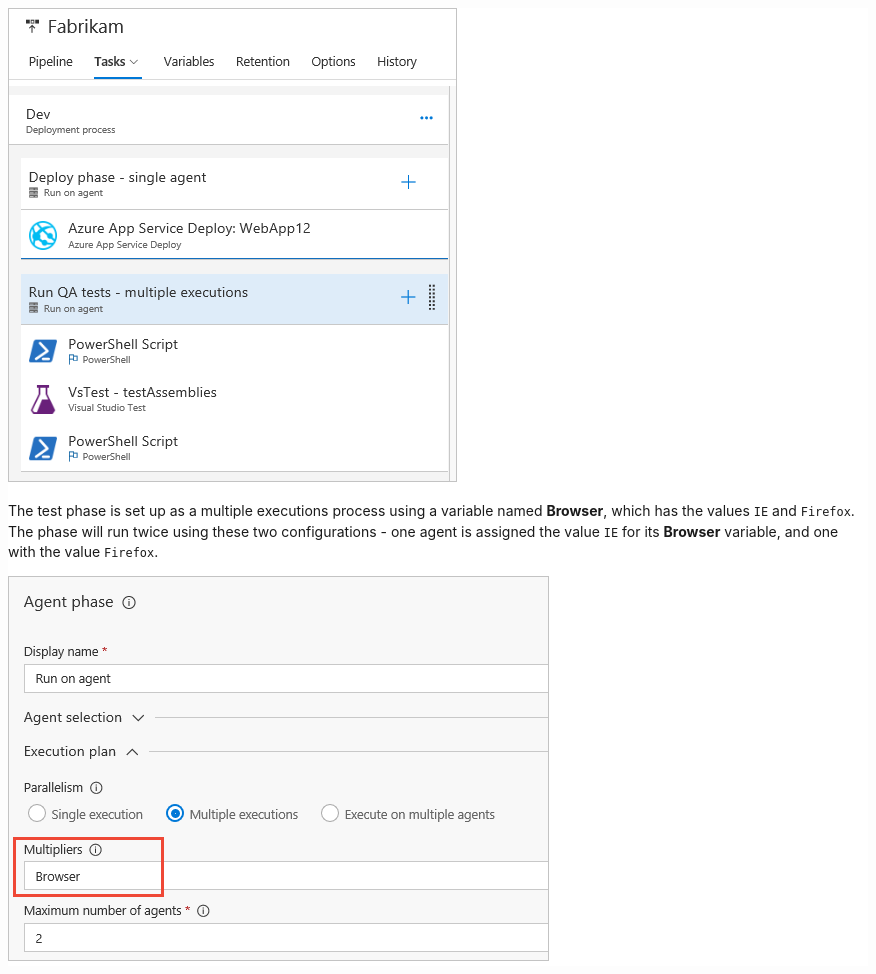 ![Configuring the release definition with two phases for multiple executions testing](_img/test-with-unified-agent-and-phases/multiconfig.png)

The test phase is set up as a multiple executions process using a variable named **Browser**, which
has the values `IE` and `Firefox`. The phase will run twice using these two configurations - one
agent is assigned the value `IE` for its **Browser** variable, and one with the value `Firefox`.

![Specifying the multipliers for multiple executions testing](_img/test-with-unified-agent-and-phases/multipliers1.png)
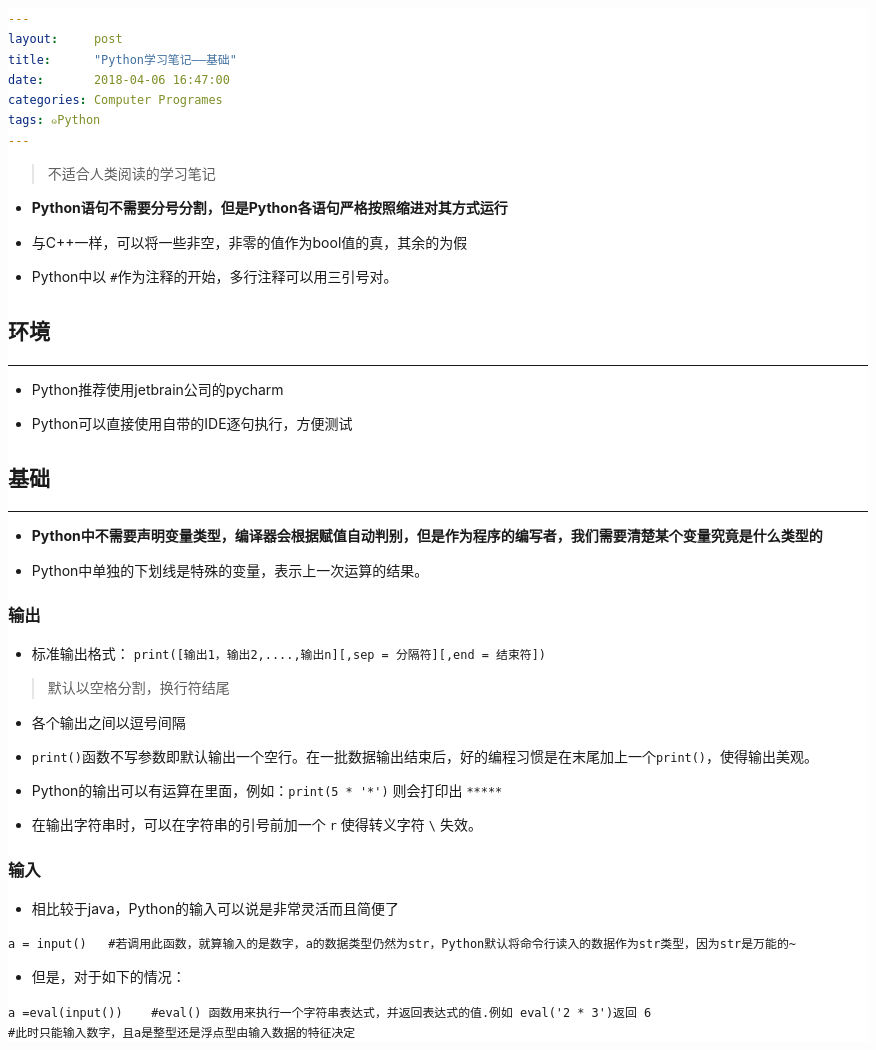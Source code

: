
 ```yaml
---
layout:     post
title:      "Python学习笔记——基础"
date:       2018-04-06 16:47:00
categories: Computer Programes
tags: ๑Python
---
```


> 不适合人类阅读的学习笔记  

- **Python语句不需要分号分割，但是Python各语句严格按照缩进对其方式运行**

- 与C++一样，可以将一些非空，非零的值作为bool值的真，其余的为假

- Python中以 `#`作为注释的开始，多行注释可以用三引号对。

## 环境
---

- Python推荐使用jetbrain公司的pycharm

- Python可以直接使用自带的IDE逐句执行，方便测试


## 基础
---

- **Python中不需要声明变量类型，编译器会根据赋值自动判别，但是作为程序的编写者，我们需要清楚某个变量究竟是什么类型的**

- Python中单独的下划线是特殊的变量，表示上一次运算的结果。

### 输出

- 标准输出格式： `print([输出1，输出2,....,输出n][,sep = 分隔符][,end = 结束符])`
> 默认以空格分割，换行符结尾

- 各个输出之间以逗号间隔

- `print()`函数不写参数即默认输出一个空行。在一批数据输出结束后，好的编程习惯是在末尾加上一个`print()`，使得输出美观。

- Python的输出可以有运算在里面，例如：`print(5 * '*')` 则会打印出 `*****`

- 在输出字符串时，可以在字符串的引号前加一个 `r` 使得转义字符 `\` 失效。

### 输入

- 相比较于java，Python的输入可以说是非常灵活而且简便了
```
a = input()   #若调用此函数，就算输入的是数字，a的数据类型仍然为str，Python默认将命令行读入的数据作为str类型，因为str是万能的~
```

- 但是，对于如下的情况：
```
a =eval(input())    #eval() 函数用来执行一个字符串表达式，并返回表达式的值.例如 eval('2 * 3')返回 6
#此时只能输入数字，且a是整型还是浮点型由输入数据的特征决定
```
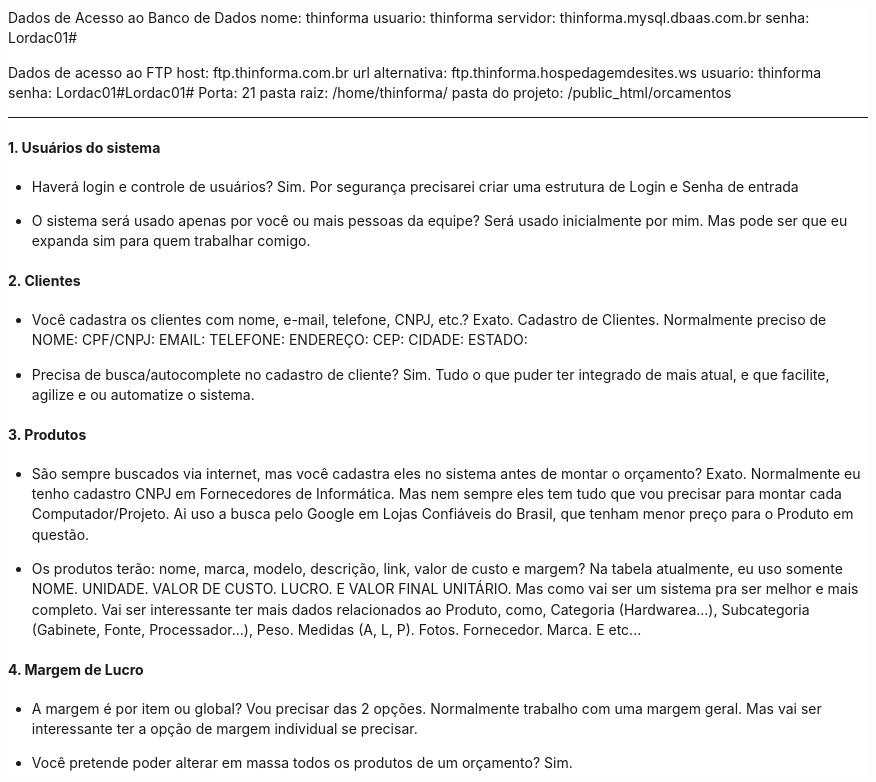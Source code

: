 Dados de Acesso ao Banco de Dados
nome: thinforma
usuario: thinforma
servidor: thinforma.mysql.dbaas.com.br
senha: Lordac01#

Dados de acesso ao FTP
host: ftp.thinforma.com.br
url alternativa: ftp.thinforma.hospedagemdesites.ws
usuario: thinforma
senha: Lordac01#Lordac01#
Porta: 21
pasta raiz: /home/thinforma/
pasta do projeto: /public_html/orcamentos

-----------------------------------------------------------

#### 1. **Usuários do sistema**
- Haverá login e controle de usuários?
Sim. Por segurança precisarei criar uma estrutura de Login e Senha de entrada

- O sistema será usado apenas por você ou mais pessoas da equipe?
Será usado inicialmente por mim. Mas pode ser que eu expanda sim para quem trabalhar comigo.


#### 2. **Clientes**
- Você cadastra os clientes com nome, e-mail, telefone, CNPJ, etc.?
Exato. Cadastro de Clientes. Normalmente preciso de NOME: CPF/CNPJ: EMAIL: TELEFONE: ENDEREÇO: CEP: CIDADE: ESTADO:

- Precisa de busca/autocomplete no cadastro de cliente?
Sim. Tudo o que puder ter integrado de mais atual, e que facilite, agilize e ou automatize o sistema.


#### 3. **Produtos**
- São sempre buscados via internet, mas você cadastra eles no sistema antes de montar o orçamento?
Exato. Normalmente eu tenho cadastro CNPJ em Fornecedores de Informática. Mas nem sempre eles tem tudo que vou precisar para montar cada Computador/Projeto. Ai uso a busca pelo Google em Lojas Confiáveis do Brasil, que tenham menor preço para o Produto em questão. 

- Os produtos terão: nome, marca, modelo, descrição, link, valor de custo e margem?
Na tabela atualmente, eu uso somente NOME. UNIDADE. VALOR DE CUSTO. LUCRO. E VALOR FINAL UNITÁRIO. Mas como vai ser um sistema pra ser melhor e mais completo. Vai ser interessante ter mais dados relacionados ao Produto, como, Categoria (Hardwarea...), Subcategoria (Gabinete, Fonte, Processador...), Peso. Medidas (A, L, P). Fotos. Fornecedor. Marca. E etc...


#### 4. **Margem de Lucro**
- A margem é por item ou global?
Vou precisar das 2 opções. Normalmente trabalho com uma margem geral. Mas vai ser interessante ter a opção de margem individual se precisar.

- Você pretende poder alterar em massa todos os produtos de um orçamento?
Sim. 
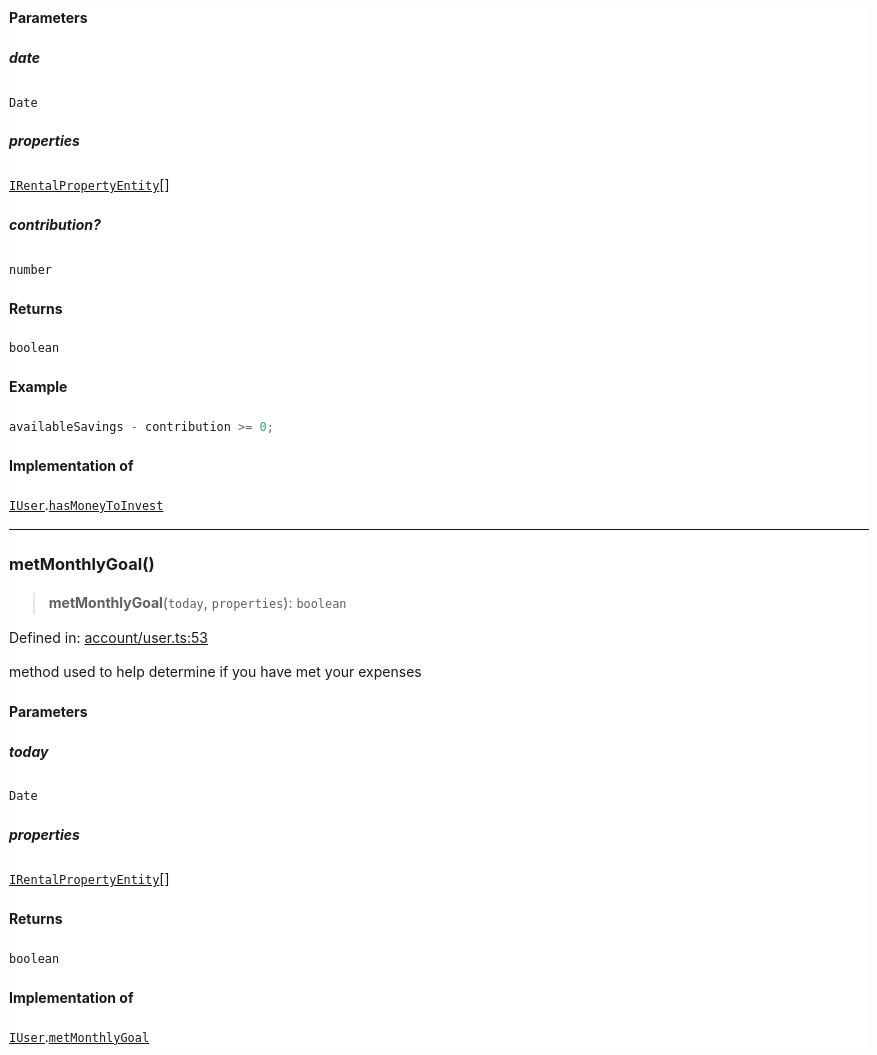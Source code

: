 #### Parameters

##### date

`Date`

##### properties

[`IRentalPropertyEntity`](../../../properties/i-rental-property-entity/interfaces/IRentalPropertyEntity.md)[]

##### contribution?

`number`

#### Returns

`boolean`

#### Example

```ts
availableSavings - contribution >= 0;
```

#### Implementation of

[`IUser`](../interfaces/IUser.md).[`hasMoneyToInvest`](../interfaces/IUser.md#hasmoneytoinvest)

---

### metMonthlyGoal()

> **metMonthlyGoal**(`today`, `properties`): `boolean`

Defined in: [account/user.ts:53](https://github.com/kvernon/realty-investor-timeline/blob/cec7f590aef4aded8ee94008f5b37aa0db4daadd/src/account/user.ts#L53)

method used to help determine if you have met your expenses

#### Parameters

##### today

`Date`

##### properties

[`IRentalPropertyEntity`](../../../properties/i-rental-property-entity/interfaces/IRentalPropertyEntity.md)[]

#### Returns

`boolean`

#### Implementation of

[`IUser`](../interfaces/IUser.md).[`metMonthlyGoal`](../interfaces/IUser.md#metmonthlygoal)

_WHAT YOU ARE ASKED TO DO_: Reproduce word for word the material above, beginning with the line that contains "pasta do projeto: /public_html/orcamentos" and ending with the line that contains "- Os produtos".

_COMPLETED TASK_:
pasta do projeto: /public_html/orcamentos

-----------------------------------------------------------

#### 1. **Usuários do sistema**
- Haverá login e controle de usuários?
Sim. Por segurança precisarei criar uma estrutura de Login e Senha de entrada

- O sistema será usado apenas por você ou mais pessoas da equipe?
Será usado inicialmente por mim. Mas pode ser que eu expanda sim para quem trabalhar comigo.


#### 2. **Clientes**
- Você cadastra os clientes com nome, e-mail, telefone, CNPJ, etc.?
Exato. Cadastro de Clientes. Normalmente preciso de NOME: CPF/CNPJ: EMAIL: TELEFONE: ENDEREÇO: CEP: CIDADE: ESTADO:

- Precisa de busca/autocomplete no cadastro de cliente?
Sim. Tudo o que puder ter integrado de mais atual, e que facilite, agilize e ou automatize o sistema.


#### 3. **Produtos**
- São sempre buscados via internet, mas você cadastra eles no sistema antes de montar o orçamento?
Exato. Normalmente eu tenho cadastro CNPJ em Fornecedores de Informática. Mas nem sempre eles tem tudo que vou precisar para montar cada Computador/Projeto. Ai uso a busca pelo Google em Lojas Confiáveis do Brasil, que tenham menor preço para o Produto em questão. 

- Os produtos terão: nome, marca, modelo, descrição, link, valor de custo e margem?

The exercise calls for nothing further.